The lines below, from the one holding "Handles communication with NASA's API" through the one holding "Alors voilà ma", are to be restated word for word, with all images left out.

- Dataset entries
:::::
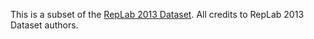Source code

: This is a subset of the [RepLab 2013 Dataset](http://nlp.uned.es/replab2013/).
All credits to RepLab 2013 Dataset authors.

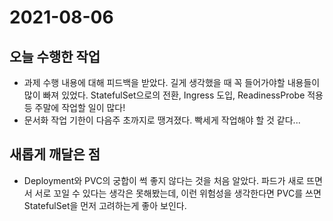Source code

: # 2021-08-06

## 오늘 수행한 작업

- 과제 수행 내용에 대해 피드백을 받았다. 길게 생각했을 때 꼭 들어가야할 내용들이 많이 빠져 있었다. StatefulSet으로의 전환, Ingress 도입, ReadinessProbe 적용 등 주말에 작업할 일이 많다!
- 문서화 작업 기한이 다음주 초까지로 땡겨졌다. 빡세게 작업해야 할 것 같다...

## 새롭게 깨달은 점

- Deployment와 PVC의 궁합이 썩 좋지 않다는 것을 처음 알았다. 파드가 새로 뜨면서 서로 꼬일 수 있다는 생각은 못해봤는데, 이런 위험성을 생각한다면 PVC를 쓰면 StatefulSet을 먼저 고려하는게 좋아 보인다.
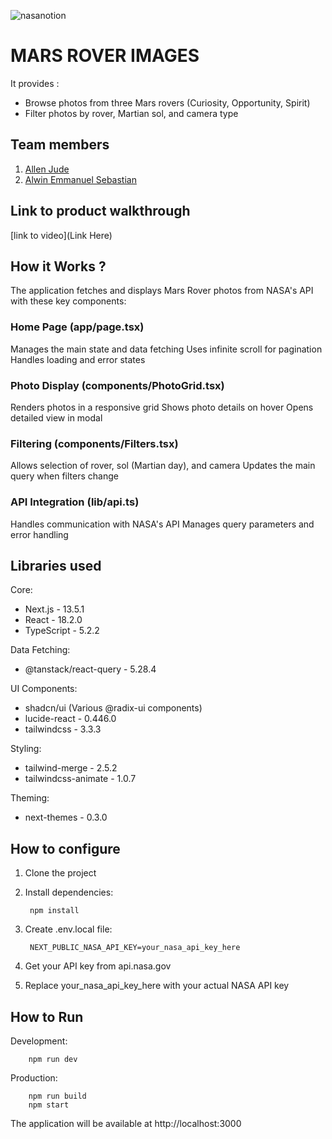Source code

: 




![nasanotion](https://github.com/user-attachments/assets/f5e65cb8-48c0-4dc0-b757-bf3569f32d2f)

# MARS ROVER IMAGES
It provides :
* Browse photos from three Mars rovers (Curiosity, Opportunity, Spirit)
* Filter photos by rover, Martian sol, and camera type


## Team members
1. [Allen Jude](https://github.com/Ajallen14)
2. [Alwin Emmanuel Sebastian](https://github.com/Alwin42)

## Link to product walkthrough
[link to video](Link Here)

## How it Works ?

The application fetches and displays Mars Rover photos from NASA's API with these key components:

### Home Page (app/page.tsx)
Manages the main state and data fetching
Uses infinite scroll for pagination
Handles loading and error states

### Photo Display (components/PhotoGrid.tsx)
Renders photos in a responsive grid
Shows photo details on hover
Opens detailed view in modal

### Filtering (components/Filters.tsx)
Allows selection of rover, sol (Martian day), and camera
Updates the main query when filters change

### API Integration (lib/api.ts)
Handles communication with NASA's API
Manages query parameters and error handling

## Libraries used
Core:
- Next.js - 13.5.1
- React - 18.2.0
- TypeScript - 5.2.2

Data Fetching:
- @tanstack/react-query - 5.28.4

UI Components:
- shadcn/ui (Various @radix-ui components)
- lucide-react - 0.446.0
- tailwindcss - 3.3.3

Styling:
- tailwind-merge - 2.5.2
- tailwindcss-animate - 1.0.7

Theming:
- next-themes - 0.3.0


## How to configure
1. Clone the project
2. Install dependencies:

        npm install

3. Create .env.local file:

        NEXT_PUBLIC_NASA_API_KEY=your_nasa_api_key_here

4. Get your API key from api.nasa.gov
5. Replace your_nasa_api_key_here with your actual NASA API key

## How to Run
Development:

        npm run dev

Production:
    
        npm run build
        npm start
The application will be available at http://localhost:3000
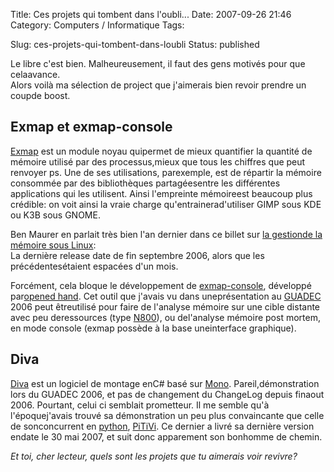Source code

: Title: Ces projets qui tombent dans l'oubli...
Date: 2007-09-26 21:46
Category: Computers / Informatique
Tags: <?xml version="1.0" encoding="utf-8"?>

Slug: ces-projets-qui-tombent-dans-loubli
Status: published

Le libre c'est bien. Malheureusement, il faut des gens motivés pour que celaavance.  
Alors voilà ma sélection de project que j'aimerais bien revoir prendre un coupde boost.

Exmap et exmap-console
----------------------

[Exmap](\%22http://www.berthels.co.uk/exmap/\%22) est un module noyau quipermet de mieux quantifier la quantité de mémoire utilisé par des processus,mieux que tous les chiffres que peut renvoyer ps. Une de ses utilisations, parexemple, est de répartir la mémoire consommée par des bibliothèques partagéesentre les différentes applications qui les utilisent. Ainsi l'empreinte mémoireest beaucoup plus crédible: on voit ainsi la vraie charge qu'entrainerad'utiliser GIMP sous KDE ou K3B sous GNOME.  
  
Ben Maurer en parlait très bien l'an dernier dans ce billet sur [la gestionde la mémoire sous Linux](\%22http://bmaurer.blogspot.com/2006/03/memory-usage-with-smaps.html\%22):  
La dernière release date de fin septembre 2006, alors que les précédentesétaient espacées d'un mois.  
  
Forcément, cela bloque le développement de [exmap-console](\%22http://projects.o-hand.com/exmap-console\%22), développé par[opened hand](\%22http://o-hand.com/\%22). Cet outil que j'avais vu dans uneprésentation au [GUADEC](\%22http://www.guadec.org/\%22) 2006 peut êtreutilisé pour faire de l'analyse mémoire sur une cible distante avec peu deressources (type [N800](\%22http://www.nseries.com/products/n800/#l=products,n800\%22)), ou del'analyse mémoire post mortem, en mode console (exmap possède à la base uneinterface graphique).  

Diva
----

[Diva](\%22http://www.diva-project.org/\%22) est un logiciel de montage enC\# basé sur [Mono](\%22http://www.mono-project.com/\%22). Pareil,démonstration lors du GUADEC 2006, et pas de changement du ChangeLog depuis finaout 2006. Pourtant, celui ci semblait prometteur. Il me semble qu'à l'époquej'avais trouvé sa démonstration un peu plus convaincante que celle de sonconcurrent en [python](\%22http://python.org/\%22), [PiTiVi](\%22http://www.pitivi.org/\%22). Ce dernier a livré sa dernière version endate le 30 mai 2007, et suit donc apparement son bonhomme de chemin.  
  
*Et toi, cher lecteur, quels sont les projets que tu aimerais voir revivre?*
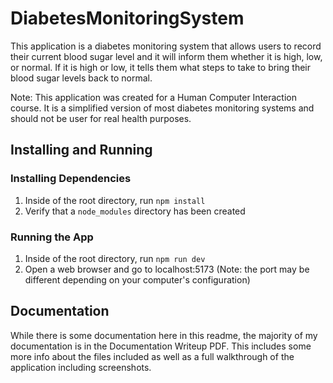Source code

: # DiabetesMonitoringSystem

This application is a diabetes monitoring system that allows users to record their current blood sugar level and it will inform them whether it is high, low, or normal. If it is high or low, it tells them what steps to take to bring their blood sugar levels back to normal.

Note: This application was created for a Human Computer Interaction course. It is a simplified version of most diabetes monitoring systems and should not be user for real health purposes.

## Installing and Running

### Installing Dependencies

1. Inside of the root directory, run `npm install`
2. Verify that a `node_modules` directory has been created

### Running the App

1. Inside of the root directory, run `npm run dev`
2. Open a web browser and go to localhost:5173 (Note: the port may be different depending on your computer's configuration)

## Documentation
While there is some documentation here in this readme, the majority of my documentation is in the Documentation Writeup PDF. This includes some more info about the files included as well as a full walkthrough of the application including screenshots.
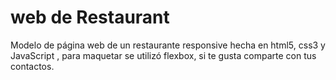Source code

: # web de Restaurant
Modelo de página web de un restaurante responsive hecha en html5, css3 y JavaScript , para maquetar se utilizó flexbox, si te gusta comparte con tus contactos.


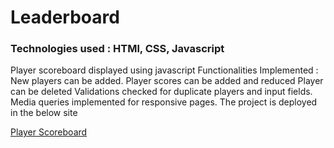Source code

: # Leaderboard
### Technologies used : HTMl, CSS, Javascript

Player scoreboard displayed using javascript
Functionalities Implemented : 
  New players can be added.
  Player scores can be added and reduced
  Player can be deleted
Validations checked for duplicate players and input fields.
Media queries implemented for responsive pages.
The project is deployed in the below site

[Player Scoreboard](https://serene-brattain-04511f.netlify.app/)

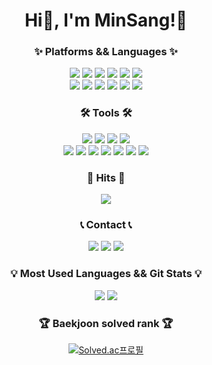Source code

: <div align="center">
<h1> Hi👋, I'm MinSang!🤗</h1>
<h3>✨ Platforms && Languages ✨</h3>
	<img src="https://img.shields.io/badge/JAVA-007396?style=flat&logo=Conda-Forge&logoColor=white"/>
	<img src="https://img.shields.io/badge/HTML5-E34F26?style=flat&logo=HTML5&logoColor=white"/>
	<img src="https://img.shields.io/badge/CSS3-1572B6?style=flat&logo=CSS3&logoColor=white"/>
	<img src="https://img.shields.io/badge/JavaScript-F7DF1E?style=flat&logo=JavaScript&logoColor=white"/>
	<img src="https://img.shields.io/badge/C-A8B9CC?style=flat&logo=C&logoColor=white"/>
	<img src="https://img.shields.io/badge/Python-3776AB?style=flat&logo=Python&logoColor=white"/>
	<!-- <img src="https://img.shields.io/badge/jQuery-0769AD?style=flat&logo=jQuery&logoColor=white"/> -->
	<br>
	<img src="https://img.shields.io/badge/Spring-6DB33F?style=flat&logo=Spring&logoColor=white"/>
	<img src="https://img.shields.io/badge/SpringBoot-6DB33F?style=flat&logo=SpringBoot&logoColor=white"/>
	<img src="https://img.shields.io/badge/MySQL-4479A1?style=flat&logo=MySQL&logoColor=white"/>
	<img src="https://img.shields.io/badge/Tomcat-F8DC75?style=flat&logo=ApacheTomcat&logoColor=white"/>
	<img src="https://img.shields.io/badge/Linux-FCC624?style=flat&logo=Linux&logoColor=white"/>
	<img src="https://img.shields.io/badge/node.js-339933?style=flat&logo=node.js&logoColor=white"/>

<h3>🛠 Tools 🛠</h3>
	<img src="https://img.shields.io/badge/Eclipse%20IDE-2C2255?style=flat&logo=EclipseIDE&logoColor=white"/>
	<img src="https://img.shields.io/badge/IntelliJ IDEA-181717?style=flat&logo=IntelliJ IDEA&logoColor=white"/>
	<img src="https://img.shields.io/badge/Visual%20Studio%20Code-007ACC?style=flat&logo=VisualStudioCode&logoColor=white"/>
	<img src="https://img.shields.io/badge/GitHub-181717?style=flat&logo=GitHub&logoColor=white"/>
	<br>
	<img src="https://img.shields.io/badge/Figma-F24E1E?style=flat&logo=Figma&logoColor=white"/>
 	<img src="https://img.shields.io/badge/Slack-4A154B?style=flat&logo=Slack&logoColor=white"/>
	<img src="https://img.shields.io/badge/Notion-181717?style=flat&logo=Notion&logoColor=white"/>
	<img src="https://img.shields.io/badge/AWS-232F3E?style=flat&logo=AmazonAWS&logoColor=white"/>
	<img src="https://img.shields.io/badge/Postman-FF6C37?style=flat&logo=Postman&logoColor=white"/>
	<img src="https://img.shields.io/badge/Swagger-85EA2D?style=flat&logo=Swagger&logoColor=white"/>
	<img src="https://img.shields.io/badge/Git-F05032?style=flat&logo=Git&logoColor=white"/>

<h3>🔫 Hits 🔫</h3>
	<a href="https://hits.seeyoufarm.com"><img src="https://hits.seeyoufarm.com/api/count/incr/badge.svg?url=https%3A%2F%2Fgithub.com%2FMinSang22Kim%2Fhit-counter&count_bg=%236EE459&title_bg=%23555555&icon=&icon_color=%23E7E7E7&title=hits&edge_flat=false"/></a>

<h3>📞 Contact 📞</h3>
	<a href="mailto:powerminsang9901@gmail.com"><img src="https://img.shields.io/badge/Gmail-FF0000?style=flat&logo=Gmail&logoColor=white" /></a>
	<a href="https://coding-gguljam.tistory.com"><img src="https://img.shields.io/badge/Tistory-FFA500?style=flat&logo=Tistory&logoColor=white" /></a>
	<a href="https://www.instagram.com/sang._.ss/"><img src="https://img.shields.io/badge/instagram-E4405F?style=flat&logo=instagram&logoColor=white"/></a>
	<!-- 노션 수정 필요
	<a href="https://gentle-snowboard-1c6.notion.site/Yermi-5e8c65dba4df4ab09e83665cf2ee001d"><img src="https://img.shields.io/badge/Notion-000000?style=flat&logo=Notion&logoColor=white" /></a> 
	-->

<h3>💡 Most Used Languages && Git Stats 💡</h3>
	<img src="https://github-readme-stats.vercel.app/api/top-langs/?username=MinSang22Kim&layout=compact&theme=nord">
	<img src="https://github-readme-stats.vercel.app/api?username=MinSang22Kim&hide=stars,contribs&count_private=true&show_icons=true&&theme=radical">

<h3>🏆 Baekjoon solved rank 🏆</h3>
  <a href="https://solved.ac/mskim0217"><img src="http://mazassumnida.wtf/api/v2/generate_badge?boj=mskim0217" alt="Solved.ac프로필"></a>

<!-- 잔디 지렁이
<img src="https://github.com/MinSang22Kim/MinSang22Kim/blob/output/github-contribution-grid-snake.svg"/>
-->
</div>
:::::
- COMPLETED EXERCISE
Handles communication with NASA's API
Manages query parameters and error handling

## Libraries used
Core:
- Next.js - 13.5.1
- React - 18.2.0
- TypeScript - 5.2.2

Data Fetching:
- @tanstack/react-query - 5.28.4

UI Components:
- shadcn/ui (Various @radix-ui components)
- lucide-react - 0.446.0
- tailwindcss - 3.3.3

Styling:
- tailwind-merge - 2.5.2
- tailwindcss-animate - 1.0.7

Theming:
- next-themes - 0.3.0


## How to configure
1. Clone the project
2. Install dependencies:

        npm install

3. Create .env.local file:

        NEXT_PUBLIC_NASA_API_KEY=your_nasa_api_key_here

4. Get your API key from api.nasa.gov
5. Replace your_nasa_api_key_here with your actual NASA API key

## How to Run
Development:

        npm run dev

Production:
    
        npm run build
        npm start
The application will be available at http://localhost:3000
Source code

: Title: Ces projets qui tombent dans l'oubli...
Date: 2007-09-26 21:46
Category: Computers / Informatique
Tags: <?xml version="1.0" encoding="utf-8"?>

Slug: ces-projets-qui-tombent-dans-loubli
Status: published

Le libre c'est bien. Malheureusement, il faut des gens motivés pour que celaavance.  
Alors voilà ma sélection de project que j'aimerais bien revoir prendre un coupde boost.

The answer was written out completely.